Filter firmness results were obtained by placing a filter plug under a 19 mm diameter platen. The platen was brought into contact with the filter and an initial uncompressed diameter reading taken. In this condition an actual force of some 27 grams was exerted on the filter. The platen was then loaded with an additional 100 grams of weight. After about 10 seconds under this loading, a second reading was taken. The firmness was reported as a percentage and was calculated by multiplying the ratio of the second reading to the first reading by 100. In general, the range of filter firmnesses will be from about 94 percent to about 99 percent with a preferred range of from about 96 percent to about 98 percent. This test was also performed on filter plugs attached to a tobacco rod (i.e., a normal filter cigarette construction). These cigarettes were then smoked using a continuous draw on the lit cigarette of 185 cc per minute to determine filter collapse as shown in FIG. 11.

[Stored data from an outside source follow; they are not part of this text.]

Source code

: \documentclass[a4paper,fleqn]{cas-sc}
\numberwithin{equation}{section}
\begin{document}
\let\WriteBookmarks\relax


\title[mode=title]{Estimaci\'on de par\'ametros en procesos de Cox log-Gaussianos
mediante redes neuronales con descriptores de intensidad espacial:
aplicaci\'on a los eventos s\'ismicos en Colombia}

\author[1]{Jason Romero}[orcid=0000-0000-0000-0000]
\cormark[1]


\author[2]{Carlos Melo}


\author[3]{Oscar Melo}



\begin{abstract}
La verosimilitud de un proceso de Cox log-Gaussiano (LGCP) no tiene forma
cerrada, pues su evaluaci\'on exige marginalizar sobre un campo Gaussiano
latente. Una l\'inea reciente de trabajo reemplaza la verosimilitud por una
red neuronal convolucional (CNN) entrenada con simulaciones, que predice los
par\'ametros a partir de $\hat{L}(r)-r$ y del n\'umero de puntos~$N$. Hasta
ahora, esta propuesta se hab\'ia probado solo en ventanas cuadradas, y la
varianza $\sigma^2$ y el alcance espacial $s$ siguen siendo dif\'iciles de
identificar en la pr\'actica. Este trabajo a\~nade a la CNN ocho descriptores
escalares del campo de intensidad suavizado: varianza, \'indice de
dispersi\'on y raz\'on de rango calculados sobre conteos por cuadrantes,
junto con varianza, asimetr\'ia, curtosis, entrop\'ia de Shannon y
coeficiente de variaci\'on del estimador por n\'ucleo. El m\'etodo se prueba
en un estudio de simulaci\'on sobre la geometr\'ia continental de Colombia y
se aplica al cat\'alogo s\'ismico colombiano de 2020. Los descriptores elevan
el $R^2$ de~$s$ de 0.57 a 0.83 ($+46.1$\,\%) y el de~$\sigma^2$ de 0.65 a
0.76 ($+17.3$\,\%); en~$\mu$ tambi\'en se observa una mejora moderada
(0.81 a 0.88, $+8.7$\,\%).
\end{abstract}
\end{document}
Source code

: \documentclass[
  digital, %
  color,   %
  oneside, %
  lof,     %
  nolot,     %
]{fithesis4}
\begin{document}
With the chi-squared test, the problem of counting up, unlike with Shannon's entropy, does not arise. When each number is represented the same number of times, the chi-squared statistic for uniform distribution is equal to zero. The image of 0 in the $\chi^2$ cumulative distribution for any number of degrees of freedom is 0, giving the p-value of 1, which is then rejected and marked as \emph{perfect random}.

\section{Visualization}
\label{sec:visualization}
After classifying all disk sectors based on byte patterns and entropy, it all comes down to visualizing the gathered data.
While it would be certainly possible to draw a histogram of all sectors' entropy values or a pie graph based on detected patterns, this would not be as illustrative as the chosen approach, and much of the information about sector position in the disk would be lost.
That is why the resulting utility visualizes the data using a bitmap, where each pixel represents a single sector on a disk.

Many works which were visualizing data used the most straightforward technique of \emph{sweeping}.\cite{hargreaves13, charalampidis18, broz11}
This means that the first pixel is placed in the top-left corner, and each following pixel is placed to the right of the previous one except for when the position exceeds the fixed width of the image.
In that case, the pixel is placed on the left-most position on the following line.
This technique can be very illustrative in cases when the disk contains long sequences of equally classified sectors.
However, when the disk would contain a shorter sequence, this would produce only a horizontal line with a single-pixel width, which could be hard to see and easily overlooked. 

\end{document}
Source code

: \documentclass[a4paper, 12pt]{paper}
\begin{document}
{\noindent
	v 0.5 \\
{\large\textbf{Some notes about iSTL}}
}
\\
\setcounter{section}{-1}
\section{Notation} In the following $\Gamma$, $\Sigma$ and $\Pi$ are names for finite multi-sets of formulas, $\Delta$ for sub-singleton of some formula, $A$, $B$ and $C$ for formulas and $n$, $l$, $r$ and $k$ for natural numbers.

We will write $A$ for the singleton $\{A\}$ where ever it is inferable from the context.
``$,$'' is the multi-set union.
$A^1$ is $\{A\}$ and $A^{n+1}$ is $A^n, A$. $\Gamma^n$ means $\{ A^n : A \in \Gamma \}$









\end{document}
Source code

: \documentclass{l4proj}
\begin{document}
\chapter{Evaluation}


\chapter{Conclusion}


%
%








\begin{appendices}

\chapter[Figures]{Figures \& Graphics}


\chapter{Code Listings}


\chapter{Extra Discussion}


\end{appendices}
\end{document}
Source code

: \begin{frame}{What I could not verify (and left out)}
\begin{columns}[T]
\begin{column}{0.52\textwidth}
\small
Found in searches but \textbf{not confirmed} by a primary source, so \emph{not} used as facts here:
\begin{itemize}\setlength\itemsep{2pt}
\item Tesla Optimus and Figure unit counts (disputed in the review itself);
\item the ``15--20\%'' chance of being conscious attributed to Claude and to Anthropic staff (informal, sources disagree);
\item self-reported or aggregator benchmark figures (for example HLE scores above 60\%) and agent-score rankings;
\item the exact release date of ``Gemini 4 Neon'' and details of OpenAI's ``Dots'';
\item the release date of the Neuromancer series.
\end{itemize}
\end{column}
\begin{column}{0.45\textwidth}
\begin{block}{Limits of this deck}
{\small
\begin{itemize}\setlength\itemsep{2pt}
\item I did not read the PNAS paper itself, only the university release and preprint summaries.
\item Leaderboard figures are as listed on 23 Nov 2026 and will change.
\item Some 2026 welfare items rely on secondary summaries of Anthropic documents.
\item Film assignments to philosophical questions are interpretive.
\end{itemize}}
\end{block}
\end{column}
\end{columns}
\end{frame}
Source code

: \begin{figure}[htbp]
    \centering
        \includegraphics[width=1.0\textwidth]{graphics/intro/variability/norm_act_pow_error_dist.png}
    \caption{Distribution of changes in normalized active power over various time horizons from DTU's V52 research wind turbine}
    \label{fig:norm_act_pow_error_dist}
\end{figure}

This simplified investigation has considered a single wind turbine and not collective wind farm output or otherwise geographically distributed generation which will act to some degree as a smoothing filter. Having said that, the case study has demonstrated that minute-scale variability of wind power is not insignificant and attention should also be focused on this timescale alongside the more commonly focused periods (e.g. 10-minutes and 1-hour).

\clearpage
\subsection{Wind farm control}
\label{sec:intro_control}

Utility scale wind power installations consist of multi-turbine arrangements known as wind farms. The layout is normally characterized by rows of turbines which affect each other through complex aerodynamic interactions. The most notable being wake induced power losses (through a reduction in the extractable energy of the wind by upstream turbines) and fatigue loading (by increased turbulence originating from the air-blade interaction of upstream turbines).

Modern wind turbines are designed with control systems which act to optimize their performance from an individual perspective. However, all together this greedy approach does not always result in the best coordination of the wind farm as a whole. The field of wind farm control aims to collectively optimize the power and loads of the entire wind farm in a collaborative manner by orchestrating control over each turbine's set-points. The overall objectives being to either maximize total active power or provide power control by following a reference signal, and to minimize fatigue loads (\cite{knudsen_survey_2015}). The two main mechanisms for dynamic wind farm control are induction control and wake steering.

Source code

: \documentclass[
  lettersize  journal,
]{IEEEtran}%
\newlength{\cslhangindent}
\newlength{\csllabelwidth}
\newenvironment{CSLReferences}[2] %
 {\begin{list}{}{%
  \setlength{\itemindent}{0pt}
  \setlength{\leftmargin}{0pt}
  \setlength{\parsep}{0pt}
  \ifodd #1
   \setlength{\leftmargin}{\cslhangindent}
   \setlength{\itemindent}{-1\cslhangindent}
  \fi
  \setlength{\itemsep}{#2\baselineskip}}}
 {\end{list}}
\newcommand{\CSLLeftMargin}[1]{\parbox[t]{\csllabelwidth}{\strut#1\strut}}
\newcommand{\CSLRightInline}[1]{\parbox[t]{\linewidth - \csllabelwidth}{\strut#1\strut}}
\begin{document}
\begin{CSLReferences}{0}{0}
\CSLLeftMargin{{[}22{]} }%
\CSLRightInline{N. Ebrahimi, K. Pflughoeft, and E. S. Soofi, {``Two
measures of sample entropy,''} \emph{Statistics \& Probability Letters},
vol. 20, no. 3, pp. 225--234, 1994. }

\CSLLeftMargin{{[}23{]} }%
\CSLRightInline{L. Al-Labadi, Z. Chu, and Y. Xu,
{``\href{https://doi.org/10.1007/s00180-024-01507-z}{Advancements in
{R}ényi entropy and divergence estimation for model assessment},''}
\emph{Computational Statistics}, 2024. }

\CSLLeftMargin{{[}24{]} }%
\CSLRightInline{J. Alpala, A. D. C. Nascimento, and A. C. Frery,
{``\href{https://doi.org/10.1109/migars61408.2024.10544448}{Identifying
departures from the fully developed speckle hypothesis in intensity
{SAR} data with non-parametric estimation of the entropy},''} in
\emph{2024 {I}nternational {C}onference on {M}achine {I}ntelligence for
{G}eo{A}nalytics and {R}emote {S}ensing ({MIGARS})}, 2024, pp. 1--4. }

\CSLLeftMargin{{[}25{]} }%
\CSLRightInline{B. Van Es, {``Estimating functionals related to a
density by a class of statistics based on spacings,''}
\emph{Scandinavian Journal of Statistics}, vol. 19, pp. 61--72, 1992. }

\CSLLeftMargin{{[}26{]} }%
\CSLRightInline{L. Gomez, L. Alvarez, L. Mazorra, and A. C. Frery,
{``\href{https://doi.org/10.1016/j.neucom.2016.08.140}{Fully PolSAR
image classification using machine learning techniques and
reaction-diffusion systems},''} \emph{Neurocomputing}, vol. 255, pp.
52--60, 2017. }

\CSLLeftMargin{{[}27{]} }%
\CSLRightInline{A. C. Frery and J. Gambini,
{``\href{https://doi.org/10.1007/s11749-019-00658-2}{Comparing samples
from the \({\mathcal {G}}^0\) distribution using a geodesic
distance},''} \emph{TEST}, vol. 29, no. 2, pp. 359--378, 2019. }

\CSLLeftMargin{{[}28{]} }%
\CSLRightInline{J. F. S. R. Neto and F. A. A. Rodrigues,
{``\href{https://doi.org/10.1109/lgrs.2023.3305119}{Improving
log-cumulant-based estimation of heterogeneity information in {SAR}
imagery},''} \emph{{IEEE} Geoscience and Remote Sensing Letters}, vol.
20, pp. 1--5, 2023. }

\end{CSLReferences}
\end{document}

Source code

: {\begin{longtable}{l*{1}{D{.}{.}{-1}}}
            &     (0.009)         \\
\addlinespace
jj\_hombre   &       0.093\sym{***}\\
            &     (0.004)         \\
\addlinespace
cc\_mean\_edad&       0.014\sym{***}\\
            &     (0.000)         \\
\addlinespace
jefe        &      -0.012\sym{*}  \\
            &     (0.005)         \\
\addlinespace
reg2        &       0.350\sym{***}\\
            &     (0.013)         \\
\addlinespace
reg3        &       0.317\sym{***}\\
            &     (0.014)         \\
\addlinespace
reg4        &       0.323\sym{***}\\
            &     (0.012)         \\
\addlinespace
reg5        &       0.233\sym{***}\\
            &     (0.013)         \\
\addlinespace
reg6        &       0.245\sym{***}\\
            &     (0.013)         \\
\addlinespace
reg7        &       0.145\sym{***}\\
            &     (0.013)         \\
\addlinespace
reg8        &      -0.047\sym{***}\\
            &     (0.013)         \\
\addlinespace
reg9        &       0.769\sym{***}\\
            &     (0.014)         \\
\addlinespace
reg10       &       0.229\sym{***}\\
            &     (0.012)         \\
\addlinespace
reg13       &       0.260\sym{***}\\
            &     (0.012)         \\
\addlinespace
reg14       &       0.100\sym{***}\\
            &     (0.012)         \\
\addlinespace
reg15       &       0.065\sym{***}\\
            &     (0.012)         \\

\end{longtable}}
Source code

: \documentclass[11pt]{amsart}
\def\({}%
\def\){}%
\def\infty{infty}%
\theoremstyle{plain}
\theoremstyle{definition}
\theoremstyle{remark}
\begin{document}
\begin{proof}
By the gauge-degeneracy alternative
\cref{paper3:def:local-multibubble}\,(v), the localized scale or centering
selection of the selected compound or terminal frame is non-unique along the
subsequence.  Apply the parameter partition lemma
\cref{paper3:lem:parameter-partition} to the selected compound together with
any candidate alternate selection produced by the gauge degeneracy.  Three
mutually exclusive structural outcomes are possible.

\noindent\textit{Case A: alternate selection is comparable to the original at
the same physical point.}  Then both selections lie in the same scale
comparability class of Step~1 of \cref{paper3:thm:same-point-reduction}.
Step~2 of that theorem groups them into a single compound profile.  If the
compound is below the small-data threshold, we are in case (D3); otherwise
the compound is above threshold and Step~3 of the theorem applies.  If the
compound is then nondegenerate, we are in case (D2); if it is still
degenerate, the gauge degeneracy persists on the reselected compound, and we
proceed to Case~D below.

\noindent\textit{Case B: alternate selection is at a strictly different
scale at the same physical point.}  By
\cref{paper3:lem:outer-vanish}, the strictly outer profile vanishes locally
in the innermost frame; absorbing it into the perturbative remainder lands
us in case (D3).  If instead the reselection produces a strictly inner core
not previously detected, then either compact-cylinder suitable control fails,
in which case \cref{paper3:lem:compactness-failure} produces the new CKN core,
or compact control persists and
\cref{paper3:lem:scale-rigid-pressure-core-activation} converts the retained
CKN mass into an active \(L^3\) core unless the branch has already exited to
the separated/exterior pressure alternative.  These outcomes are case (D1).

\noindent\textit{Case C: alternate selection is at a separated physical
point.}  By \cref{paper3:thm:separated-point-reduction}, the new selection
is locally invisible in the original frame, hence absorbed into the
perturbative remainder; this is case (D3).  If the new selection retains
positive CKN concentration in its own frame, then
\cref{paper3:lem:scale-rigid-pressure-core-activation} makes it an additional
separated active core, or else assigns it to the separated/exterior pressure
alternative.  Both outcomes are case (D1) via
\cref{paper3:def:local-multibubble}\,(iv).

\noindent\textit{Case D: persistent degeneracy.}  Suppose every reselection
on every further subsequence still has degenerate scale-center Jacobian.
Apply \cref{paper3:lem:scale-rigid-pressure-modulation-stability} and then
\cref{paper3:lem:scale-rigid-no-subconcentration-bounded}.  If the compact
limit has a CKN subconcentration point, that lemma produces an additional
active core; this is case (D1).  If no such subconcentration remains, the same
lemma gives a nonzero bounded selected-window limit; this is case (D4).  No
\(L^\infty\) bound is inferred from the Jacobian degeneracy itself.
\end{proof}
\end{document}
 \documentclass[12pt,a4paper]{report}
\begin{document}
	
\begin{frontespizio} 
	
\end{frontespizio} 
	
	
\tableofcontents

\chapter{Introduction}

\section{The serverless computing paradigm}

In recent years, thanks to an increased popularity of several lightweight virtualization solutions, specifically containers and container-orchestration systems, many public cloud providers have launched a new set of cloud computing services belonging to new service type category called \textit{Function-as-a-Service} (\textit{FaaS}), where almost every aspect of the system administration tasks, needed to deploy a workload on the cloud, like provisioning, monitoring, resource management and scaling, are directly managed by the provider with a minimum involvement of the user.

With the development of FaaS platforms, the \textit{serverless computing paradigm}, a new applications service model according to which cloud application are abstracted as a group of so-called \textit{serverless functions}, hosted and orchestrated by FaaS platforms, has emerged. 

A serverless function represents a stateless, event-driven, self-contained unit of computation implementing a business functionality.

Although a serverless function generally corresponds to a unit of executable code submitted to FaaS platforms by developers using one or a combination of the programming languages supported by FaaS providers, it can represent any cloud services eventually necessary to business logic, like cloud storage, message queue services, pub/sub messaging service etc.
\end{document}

In general, filter pressure drop is the pressure drop in centimeters of water when 1050 cm3 /min. of air is passed through a filter plug. These pressure drops may be normalized to unit length of filter plug by dividing by the actual filter length. In accordance with the invention, the pressure drop will be generally in the range of about 0.1 to 6.0 cm water/cm filter length with preferred pressure drop in the range of from about 0.5 to about 4.5 cm water/cm filter length.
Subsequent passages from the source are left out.